Editoria

03 dicembre 2010 | 11:17

OSS. ROMANO: 150 ANNI DI VITA. MONS.RAVASI, CALIBRATO E CALCOLATO

OSS. ROMANO: 150 ANNI DI VITA. MONS.RAVASI, CALIBRATO E CALCOLATO

(ASCA) – Roma, 2 dic – L’Osservatore Romano è un giornale che si appresta a celebrare i suoi 150 anni di vita. Un giornale, quello della Santa Sede, caratterizzato per il suo ”modo di esprimersi calibrato e calcolato”. Questo pomeriggio, nell’ambasciata d’Italia presso la Santa Sede, è stato presentato – davanti al capo dello Stato, Giorgio Napolitano, e al sottosegretario alla Presidenza del Consiglio, Gianni Letta – il volume ‘Singolarissimo giornale – I 150 anni dell’Osservatore Romano’, curato dall’Ambasciata Italiana e dalla direzione del giornale vaticano. Davanti a numerosi cardinali e vescovi ha preso la parola il cardinale Gianfranco Ravasi, presidente del Pontificio Consiglio culturale, spiegando che la lettura dell’Osservatore Romano ”ci permette di situarci nel nostro mondo, anche se un mondo così aggrovigliato”. Ravasi sottolinea come sia ”necessario leggere. Il credente non può avere solo la Bibbia e guardare verso cieli trascendenti e mistici, ma deve anche leggere il giornale nel quale verifica, incrocia la sua esistenza”. Il cardinale ricorda come il quotidiano della Santa Sede, oltre ”ad essere prezioso punto di osservazione per la politica interna”, ha delle ”pagine significative che descrivono la situazione internazionale”. Insomma, l’Osservatore Romano ”è senz’altro una palestra nella quale riuscire ad avere un modo di esprimersi calibrato e calcolato”. All’interno del giornale, nota Ravasi, ”si insegna a calibrare la parola, a darle un significato. Insomma all’interno dell’Osservatore troviamo una grande dignità  linguistica”. Il giornale, continua l’alto prelato, ”non è certo lo specchio del mondo, ma anche per il laico può essere lo specchio del mondo in cui preferiremmo vivere. Non solo bieco realismo, ma anche un respiro alto dal grande orizzonte”.

fdv/mcc/alf

OSS. ROMANO: 150 ANNI DI VITA. MONS.RAVASI, CALIBRATO E CALCOLATO (2)

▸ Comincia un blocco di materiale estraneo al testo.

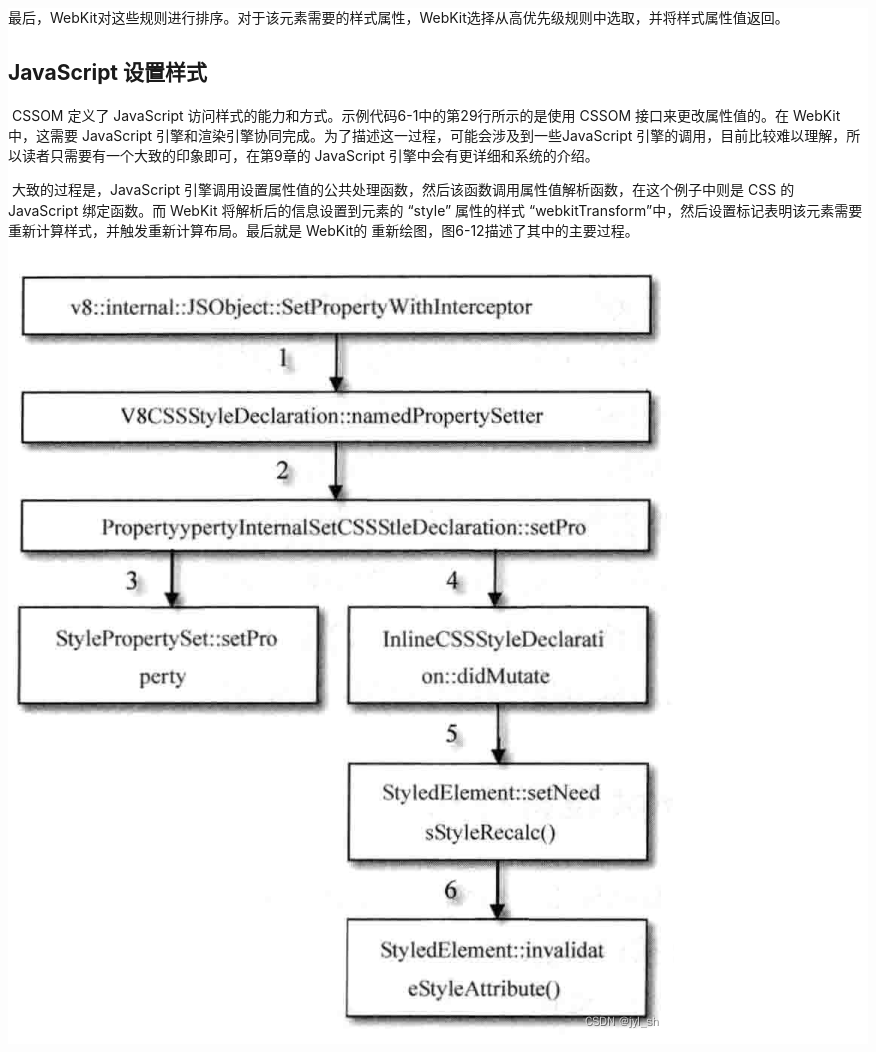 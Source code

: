 ​		最后，WebKit对这些规则进行排序。对于该元素需要的样式属性，WebKit选择从高优先级规则中选取，并将样式属性值返回。





## JavaScript 设置样式

​		CSSOM 定义了 JavaScript 访问样式的能力和方式。示例代码6-1中的第29行所示的是使用 CSSOM 接口来更改属性值的。在 WebKit 中，这需要 JavaScript 引擎和渲染引擎协同完成。为了描述这一过程，可能会涉及到一些JavaScript 引擎的调用，目前比较难以理解，所以读者只需要有一个大致的印象即可，在第9章的 JavaScript 引擎中会有更详细和系统的介绍。

​		大致的过程是，JavaScript 引擎调用设置属性值的公共处理函数，然后该函数调用属性值解析函数，在这个例子中则是 CSS 的 JavaScript 绑定函数。而 WebKit 将解析后的信息设置到元素的 “style” 属性的样式 “webkitTransform”中，然后设置标记表明该元素需要重新计算样式，并触发重新计算布局。最后就是 WebKit的 重新绘图，图6-12描述了其中的主要过程。

![img](markdownimage/fbdf88d9ee614f2883330eec2eb46748.png)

(ASCA) – Roma, 2 dic – Alla manifestazione ha preso poi la parola il sottosegretario Letta che ha sottolineato l’importanza del giornale come fonte storica. Un giornale unico, singolarissimo – dice Letta – un giornale che vuole essere un organo di informazione che non solo crea notizie ma formula pensieri”. Il sottosegretario ribadisce l’importanza del foglio della Santa Sede come fonte storica per i rapporti tra Italia e Vaticano aggiungendo come l’Osservatore sia ”sempre attento al rispetto di quei principi che il mondo farebbe bene ad assumere”. Fra i relatori alla manifestazione era presente anche l’ambasciatore Boris Biancheri, ex presidente della Fieg, che sottolinea come il giornale ”rifletta la realtà  del nostro mondo”. Un giornale che ha ”un’estrema cura e precisione nella ricerca della verità . La cura della verità , la non rincorsa del tempo che assilla invece i media, esasperati dalla corsa di chi arriva per primo a dare la notizia”. Infine è brevemente intervenuto il direttore dell’Osservatore, Gianmaria Vian, sottolineando la dimensione internazionale del giornale. ”Certo – spiega – è sempre stato così, ma ora, su indicazione di papa Benedetto XVI, stiamo cercando di sviluppare ulteriormente questo aspetto”.